Thermodynamics and Kinetics Parameters of Eichhornia crassipes Biomass for Bioenergy

Background: Eichhornia crassipes is an aquatic plant well known for its role in soil reclamation due to the containment of valuable nutrients. Moreover, its biomass is an abundant and low-cost biological resource. Pyrolysis of a biomass offers one of the cleanest methods to harness the bioenergy stored in the biomass. Objective: The present study was focused on evaluating the bioenergy potential of Eichhornia crassipes via pyrolysis. Methods: Biomass of E. crassipes was collected from a municipal wastewater pond. Oven dried powdered biomass of E. crassipes was subjected to pyrolysis at three heating rates including 10, 30 and 50 degrees C min(-1) in a simultaneous Thermogravimetry-Differential Scanning Calorimetry analyzer under an inert environment containing nitrogen. Data obtained were subjected to isoconversional models of Kissenger-Akahira-Sunose (KSA) and Flynn-Wall-Ozawa (FWO) to understand the reaction chemistry. Results: Kinetic parameters have shown that the pyrolysis followed first-order reaction kinetics.
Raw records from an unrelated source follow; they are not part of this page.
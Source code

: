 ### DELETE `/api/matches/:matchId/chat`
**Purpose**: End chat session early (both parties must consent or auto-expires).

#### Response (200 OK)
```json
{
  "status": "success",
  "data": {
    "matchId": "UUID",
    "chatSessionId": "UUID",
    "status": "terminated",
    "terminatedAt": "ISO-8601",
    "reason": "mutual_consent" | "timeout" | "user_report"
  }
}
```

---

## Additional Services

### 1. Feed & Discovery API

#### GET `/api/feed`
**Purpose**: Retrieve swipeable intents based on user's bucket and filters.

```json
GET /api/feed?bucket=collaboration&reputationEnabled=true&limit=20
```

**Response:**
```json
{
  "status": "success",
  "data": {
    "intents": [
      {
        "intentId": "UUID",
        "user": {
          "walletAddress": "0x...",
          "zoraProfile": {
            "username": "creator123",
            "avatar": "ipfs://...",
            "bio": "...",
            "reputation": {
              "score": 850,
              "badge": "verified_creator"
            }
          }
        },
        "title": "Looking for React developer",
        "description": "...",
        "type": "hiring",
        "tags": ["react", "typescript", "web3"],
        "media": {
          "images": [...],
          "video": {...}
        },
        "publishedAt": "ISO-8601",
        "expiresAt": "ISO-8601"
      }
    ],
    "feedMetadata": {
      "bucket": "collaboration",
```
The average values of activation energies (129.71-133.03 kJ mol(-1)) and thermodynamic parameters including high heating values (18.12 MJ kg(-1)), Gibb's free energies (171-180 kJ mol(-1)) and enthalpy of reaction (124-127 kJ mol(-1)) have shown the remarkable bioenergy potential of this biomass. Conclusion: This low-cost biomass may be used to produce liquids, gases, and biochar in a costefficient and environmentally friendly way via pyrolysis or co-pyrolysis in the future.